Paper (watermarks: unidentified bull's head and mountain), ff. ii
(paper, ff. 1-2) + 204 (modern foliation, 3-207, omits no. 168), 344 x 235
(212 x 108) mm. Ca. 30-37 lines of verse. Leaves folded lengthwise for
vertical bounding lines.
I 2, II-XVIII 12. Gatherings of twelve signed with Arabic numerals
along lower edge near gutter, verso.
Written in a small neat gothic text hand with hybrida features.
Plain red 5-line initial, in outline only, f. 3r; two smaller
initials of similar style, ff. 3v-4r. First letter of each verse stroked
with red, ff. 3r-4r. Spaces left for decorative initials remain unfilled
elsewhere in codex.
Binding: Germany, s. xv. Adhered vellum stays on the inside of the
quires. Original wound sewing on three wide, tawed skin, slit
straps laced through tunnels in the edges of beech boards
to channels on the outside and pegged. Natural color endbands, caught up
on the spine, are sewn to tawed cores laced into grooves on the outside of
the boards.

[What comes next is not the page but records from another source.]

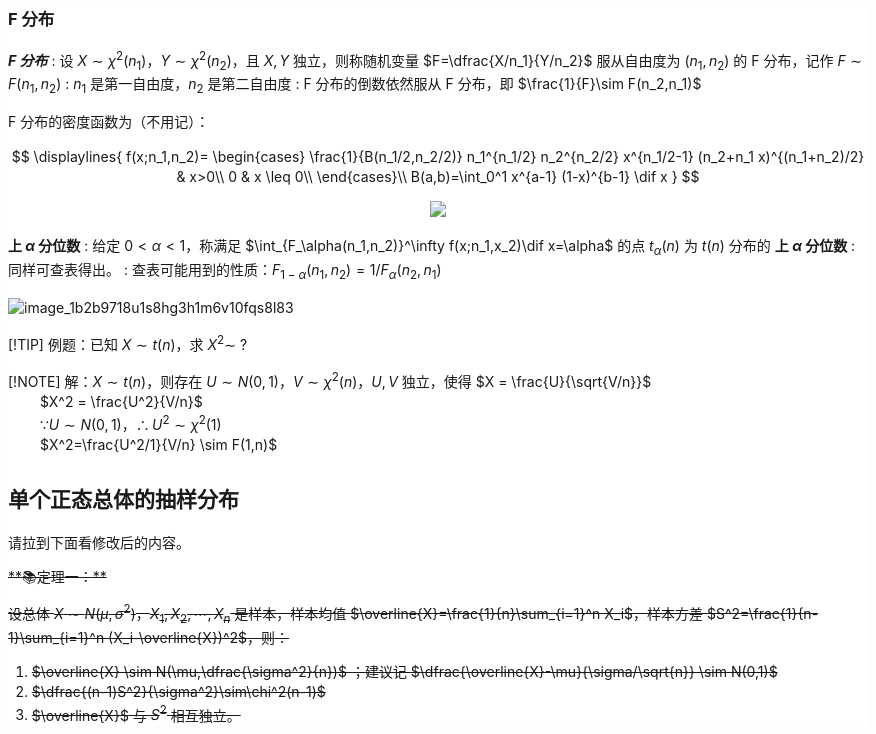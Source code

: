 ### F 分布

***F 分布***
: 设 $X\sim\chi^2(n_1)$，$Y\sim\chi^2(n_2)$，且 $X,Y$ 独立，则称随机变量 $F=\dfrac{X/n_1}{Y/n_2}$ 服从自由度为 $(n_1,n_2)$ 的 F 分布，记作 $F\sim F(n_1,n_2)$
: $n_1$ 是第一自由度，$n_2$ 是第二自由度
: F 分布的倒数依然服从 F 分布，即 $\frac{1}{F}\sim F(n_2,n_1)$

F 分布的密度函数为（不用记）：

$$
\displaylines{
f(x;n_1,n_2)=
\begin{cases}
\frac{1}{B(n_1/2,n_2/2)} n_1^{n_1/2} n_2^{n_2/2} x^{n_1/2-1} (n_2+n_1 x)^{(n_1+n_2)/2} & x>0\\
0 & x \leq 0\\
\end{cases}\\
B(a,b)=\int_0^1 x^{a-1} (1-x)^{b-1} \dif x
}
$$



<center><img src="https://i.loli.net/2020/07/11/Vb4jtW32xPJMTle.png" width="400"></center>

**上 $\alpha$ 分位数**
: 给定 $0<\alpha<1$，称满足 $\int_{F_\alpha(n_1,n_2)}^\infty f(x;n_1,x_2)\dif x=\alpha$ 的点 $t_\alpha(n)$ 为 $t(n)$ 分布的 **上 $\alpha$ 分位数**
: 同样可查表得出。
: 查表可能用到的性质：$F_{1-\alpha}(n_1,n_2)=1/F_\alpha(n_2,n_1)$



![image_1b2b9718u1s8hg3h1m6v10fqs8l83](https://i.loli.net/2020/07/11/sEjmNIQtqBbiLkW.png)

[!TIP]
例题：已知 $X\sim t(n)$，求 $X^2\sim$ ?

[!NOTE]
解：$X\sim t(n)$，则存在 $U\sim N(0,1)$，$V \sim \chi^2(n)$，$U,V$ 独立，使得 $X = \frac{U}{\sqrt{V/n}}$<br>
&emsp;&emsp; $X^2 = \frac{U^2}{V/n}$<br>
&emsp;&emsp; $\because U \sim N(0,1)$，$\therefore U^2 \sim \chi^2(1)$<br>
&emsp;&emsp; $X^2=\frac{U^2/1}{V/n} \sim F(1,n)$

## 单个正态总体的抽样分布

请拉到下面看修改后的内容。

<s>
**📚定理一：**

设总体 $X\sim N(\mu,\sigma^2)$，$X_1,X_2,\cdots,X_n$ 是样本，样本均值 $\overline{X}=\frac{1}{n}\sum_{i=1}^n X_i$，样本方差 $S^2=\frac{1}{n-1}\sum_{i=1}^n (X_i-\overline{X})^2$，则：

1. $\overline{X} \sim N(\mu,\dfrac{\sigma^2}{n})$  ；建议记 $\dfrac{\overline{X}-\mu}{\sigma/\sqrt{n}} \sim N(0,1)$
2. $\dfrac{(n-1)S^2}{\sigma^2}\sim\chi^2(n-1)$ 
3. $\overline{X}$ 与 $S^2$ 相互独立。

Front pastedown: reused paper manuscript with text side pasted
face down.
Quarter bound in blue, tawed skin with a strip, now wanting, nailed
along the edge. Two leaf-shaped catches with three five-petalled flowers on
them on the lower board and the upper one cut in for kermes pink straps
attached with metal plates; damage from a chain fastening at the head of this
board, and the board broken; outer edge wanting. Title, in same [?] hand as
on f. 1r, on upper and lower boards: "Ouidius methamorphoseos."
Written in Germany in 1459 (see colophon in art. 2). Acquired by Brother
Henricus Karrer [?] in 1469 for the Franciscan convent of Villingen in
Strasbourg, inscription on front pastedown: "Hoc opus procurauit frater
henricus Karr [followed by abbreviation stroke] minister [or magister?]

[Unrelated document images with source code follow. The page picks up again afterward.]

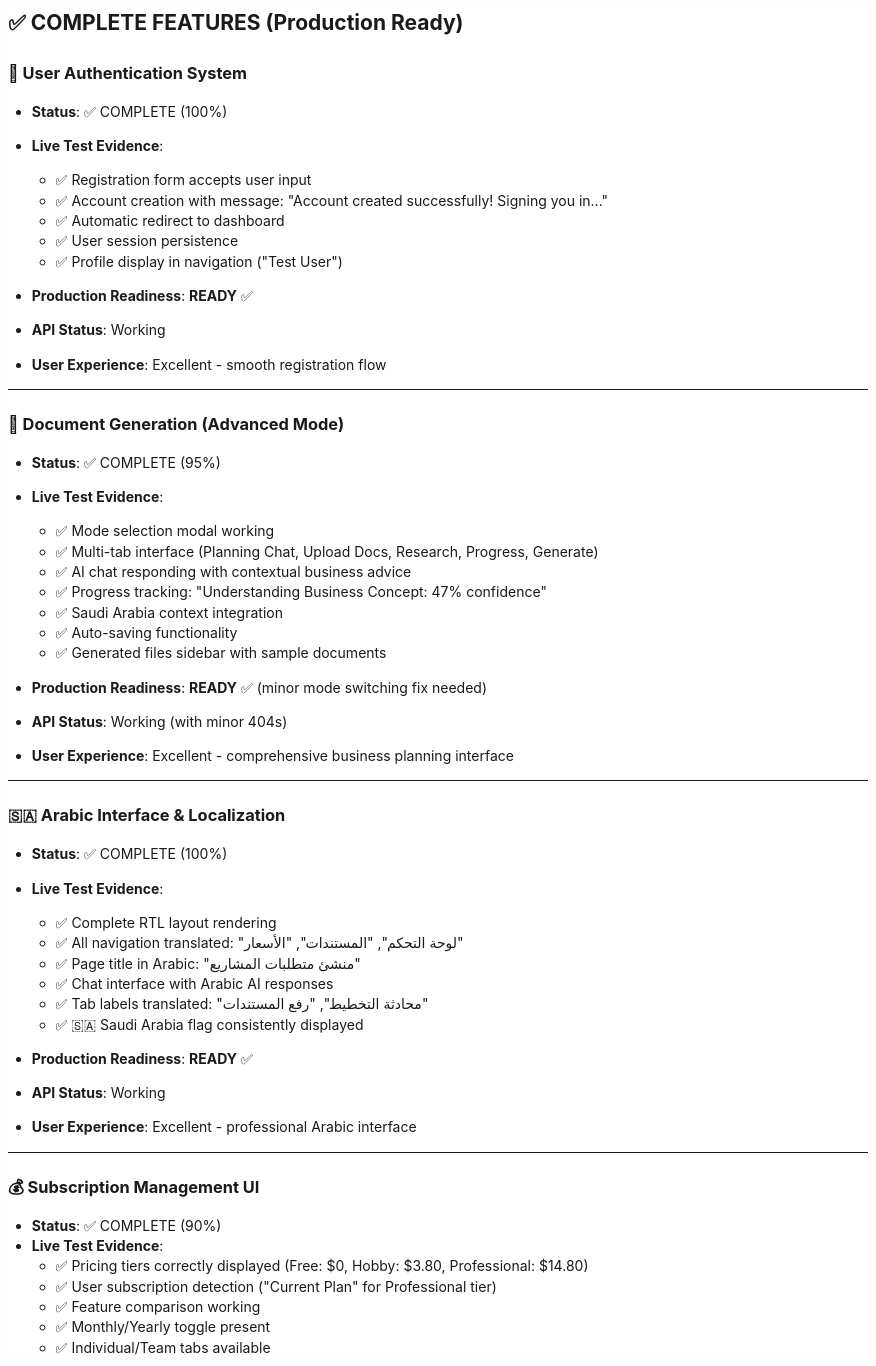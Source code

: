 
## ✅ **COMPLETE FEATURES** (Production Ready)

### **🔐 User Authentication System**
- **Status**: ✅ COMPLETE (100%)
- **Live Test Evidence**:
  - ✅ Registration form accepts user input
  - ✅ Account creation with message: "Account created successfully! Signing you in..."
  - ✅ Automatic redirect to dashboard
  - ✅ User session persistence
  - ✅ Profile display in navigation ("Test User")
  
- **Production Readiness**: **READY** ✅
- **API Status**: Working
- **User Experience**: Excellent - smooth registration flow

---

### **📄 Document Generation (Advanced Mode)**
- **Status**: ✅ COMPLETE (95%)
- **Live Test Evidence**:
  - ✅ Mode selection modal working
  - ✅ Multi-tab interface (Planning Chat, Upload Docs, Research, Progress, Generate)
  - ✅ AI chat responding with contextual business advice
  - ✅ Progress tracking: "Understanding Business Concept: 47% confidence"
  - ✅ Saudi Arabia context integration
  - ✅ Auto-saving functionality
  - ✅ Generated files sidebar with sample documents

- **Production Readiness**: **READY** ✅ (minor mode switching fix needed)
- **API Status**: Working (with minor 404s)
- **User Experience**: Excellent - comprehensive business planning interface

---

### **🇸🇦 Arabic Interface & Localization**
- **Status**: ✅ COMPLETE (100%)
- **Live Test Evidence**:
  - ✅ Complete RTL layout rendering
  - ✅ All navigation translated: "لوحة التحكم", "المستندات", "الأسعار"
  - ✅ Page title in Arabic: "منشئ متطلبات المشاريع"
  - ✅ Chat interface with Arabic AI responses
  - ✅ Tab labels translated: "محادثة التخطيط", "رفع المستندات"
  - ✅ 🇸🇦 Saudi Arabia flag consistently displayed

- **Production Readiness**: **READY** ✅
- **API Status**: Working
- **User Experience**: Excellent - professional Arabic interface

---

### **💰 Subscription Management UI**
- **Status**: ✅ COMPLETE (90%)
- **Live Test Evidence**:
  - ✅ Pricing tiers correctly displayed (Free: $0, Hobby: $3.80, Professional: $14.80)
  - ✅ User subscription detection ("Current Plan" for Professional tier)
  - ✅ Feature comparison working
  - ✅ Monthly/Yearly toggle present
  - ✅ Individual/Team tabs available

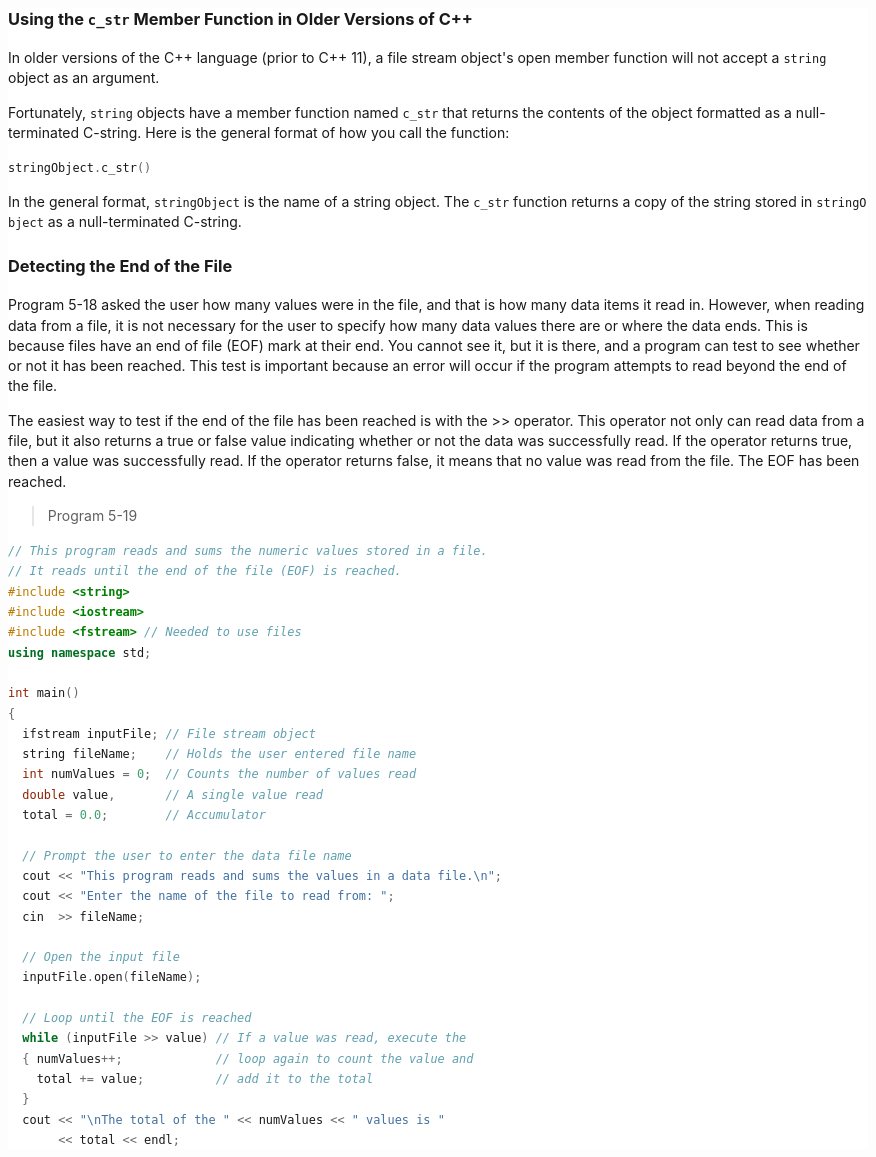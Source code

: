 ### Using the `c_str` Member Function in Older Versions of C++

In older versions of the C++ language (prior to C++ 11), a file stream object's
open member function will not accept a `string` object as an argument.

Fortunately, `string` objects have a member function named `c_str` that returns
the contents of the object formatted as a null-terminated C-string. Here is the
general format of how you call the function:

```cpp
stringObject.c_str()
```

In the general format, `stringObject` is the name of a string object. The `c_str` function
returns a copy of the string stored in `stringObject` as a null-terminated C-string.

### Detecting the End of the File

Program 5-18 asked the user how many values were in the file, and that is how
many data items it read in. However, when reading data from a file, it is not
necessary for the user to specify how many data values there are or where the
data ends. This is because files have an end of file (EOF) mark at their end.
You cannot see it, but it is there, and a program can test to see whether or not
it has been reached. This test is important because an error will occur if the
program attempts to read beyond the end of the file.

The easiest way to test if the end of the file has been reached is with the >>
operator.  This operator not only can read data from a file, but it also returns
a true or false value indicating whether or not the data was successfully read.
If the operator returns true, then a value was successfully read. If the
operator returns false, it means that no value was read from the file. The EOF
has been reached.

> Program 5-19

```cpp
// This program reads and sums the numeric values stored in a file.
// It reads until the end of the file (EOF) is reached.
#include <string>
#include <iostream>
#include <fstream> // Needed to use files
using namespace std;

int main()
{
  ifstream inputFile; // File stream object
  string fileName;    // Holds the user entered file name
  int numValues = 0;  // Counts the number of values read
  double value,       // A single value read
  total = 0.0;        // Accumulator

  // Prompt the user to enter the data file name
  cout << "This program reads and sums the values in a data file.\n";
  cout << "Enter the name of the file to read from: ";
  cin  >> fileName;

  // Open the input file
  inputFile.open(fileName);

  // Loop until the EOF is reached
  while (inputFile >> value) // If a value was read, execute the
  { numValues++;             // loop again to count the value and
    total += value;          // add it to the total
  }
  cout << "\nThe total of the " << numValues << " values is "
       << total << endl;
```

prouinciae argentinensis pro conuentu Viligensi fratrum minorum ac
studiosis filijs eiusdem Conuentus. 1469." Monogram in the same [?]
hand directly above the inscription, partially effaced: "b. w. h. k."
Belonged to Pietro Girometti (MS. 1), whose manuscripts were bought by
Prince Baldassarre Boncompagni in 1856 (E. Narducci, Catalogo di manoscritti
ora posseduti da D. B. Boncompagni [Rome, 1892]; nos. 221 (296) in the
Boncompagni collection (both numbers on spine, the first on a small paper
label, the second in bright red ink).
Unidentified inscriptions include note on f. 1r, crossed out and illegible;
below in ink: "C. 1-207./ 1-202, 203, 203-206/ C. (204)-(207);" round
white paper label with saw-toothed edge on spine: "S II F/ Ouidius Ms.
1459/ fol. 21930;" on front pastedown, in pencil: "302" and "200."
Remains of large square paper label wrapped around spine. Unidentified
Latin note, s. xix-xx, pasted inside front cover. Purchased from C. A.
Stonehill in 1949 by Thomas E. Marston (bookplate).
secundo folio: Proxima
Bibliography: Faye and Bond, p. 66, no. 16.
F. Munari, Catalogue of the Manuscripts of Ovid's Metamorphoses,
University of London, Institute of Classical Studies, Bulletin Supplement
no. 4 (London, 1957) p. 40, no. 183 (cited without shelf number).